Poetic whales, literally | AND THE OCEAN WAS OUR SKY REVIEW



enjoyment – 5
Characters – 4
Plot – 4
Pacing – 4
Writing quality – 5
Final rating: 4.5
the characters
The fairytale tone
Everything tbh

how little it dived into the villain
How short it was
It felt like it could have had more depth
The great trick of the devil is to make you want to see him. But it is only when you see him that you fear him. And by then, it is too late

For there are devils in the deep, but the worst are the ones we make

Patrick Ness did it again, and I’m left sitting here moments after finishing this book, wondering, can Patrick Ness even write a bad book? I cried, I smiled and amazingly so, I felt a deep kinship with a whale. Those are things only Patrick Ness can accomplish.

And The Ocean Was Our Sky (ATOWOS) is a fantasy es que short story. It follows our main character, Bathsheba, a whale who was prophesized to hunt. It follows her as she joins one of the most feared hunting pods, lead by Captain Alexandra, and how she was the sole survivor, bathed in death and blood.

This was so beautifully crafted that I honestly cannot believe it. Patrick Ness always writes with a poetic flare but this book just cemented his talent at writing in such a form, because every line was enticing and left you wanting more.

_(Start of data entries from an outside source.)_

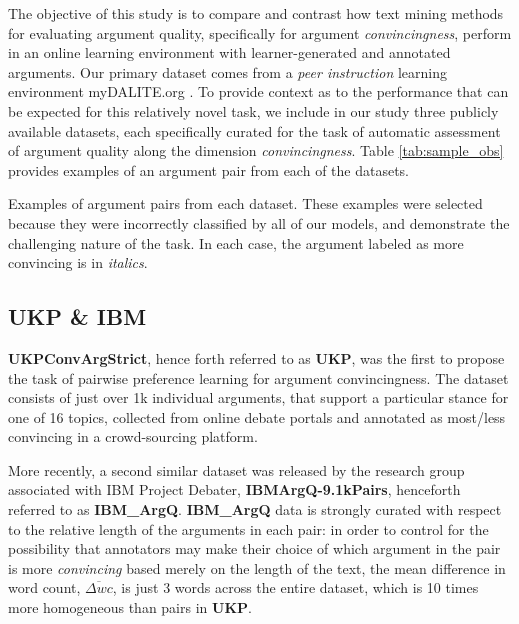 \documentclass[runningheads]{llncs}
\begin{document}
The objective of this study is to compare and contrast how text 
mining methods for evaluating argument quality, specifically for argument 
\textit{convincingness}, perform in an online learning environment with 
learner-generated and annotated arguments. 
Our primary dataset comes from a \textit{peer instruction} learning 
environment myDALITE.org . 
To provide context as to the performance that can be expected for this 
relatively novel task, we include in our study three publicly available 
datasets, each specifically curated for the task of automatic assessment of 
argument quality along the dimension \textit{convincingness}. 
Table \ref{tab:sample_obs} provides examples of an argument pair 
from each of the datasets.


\begin{table}
	\caption{Examples of argument pairs from each dataset. These examples were 
	selected because they were incorrectly classified by all of our models, and 
	demonstrate the challenging nature of the task. In each case, the argument 
	labeled as more convincing is in \textit{italics}.}
	\label{tab:sample_obs}
	\begin{subtable}[t]{\textwidth}
	
	\end{subtable}
	\begin{subtable}[t]{\textwidth}
	
	\end{subtable}
	\begin{subtable}[t]{\textwidth}
	
	\end{subtable}
\end{table}



\subsection{UKP \& IBM}
\textbf{UKPConvArgStrict}\cite{habernal_which_2016}, hence forth referred to as 
\textbf{UKP}, was the first to propose the task of pairwise preference learning 
for argument convincingness. 
The dataset consists of just over 1k individual arguments, that support a 
particular stance for one of 16 topics, collected from online debate portals 
and annotated as most/less convincing in a crowd-sourcing platform.  

More recently, a second similar dataset was released by the research group 
associated with IBM Project Debater, 
\textbf{IBMArgQ-9.1kPairs}\cite{toledo_automatic_2019}, henceforth 
referred to as \textbf{IBM\_ArgQ}.
\textbf{IBM\_ArgQ} data is strongly curated with respect to the relative length 
of the arguments in each pair: in order to control for the possibility that 
annotators may make their choice of which argument in the pair is more 
\textit{convincing} based merely on the length of the text, the mean difference 
in word count, $\overline{\Delta wc}$, is just 3 words across the entire 
dataset, which is 10 times more homogeneous than pairs in \textbf{UKP}.
\end{document}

This is a story I won’t spoil at all because I feel like it’s fit for everyone to read, and I hope everyone does.

The characters were Lively, even when they started as stereotypes, they proved themselves to be so much more than those and it was breathtaking. I think my favourite character was Wilem, she was so innocent and pure, called dim by others for them to only realise near the end of the book, that she understood things better than even they did.

The plot was like a fantasy tale that was used to warn people off from coming near whales or something of the like. It felt like a story you told your children when they were young. However, there are the moments it makes you want to cry (like any Patrick Ness book)

This story is accompanied by art done by Rovina Cai and she is insanely talented. Her brush strokes merge the whales with the water in a way that feels ethereal and she never shows too much of the villain to keep him as a classic villain. Her art style is full of strokes but is generally monochromatic and minimalistic and it is phenomenal.

Overall there was not a single thing I disliked about this novel and I cherished my two hours devouring it, I only wished it was longer and more in-depth.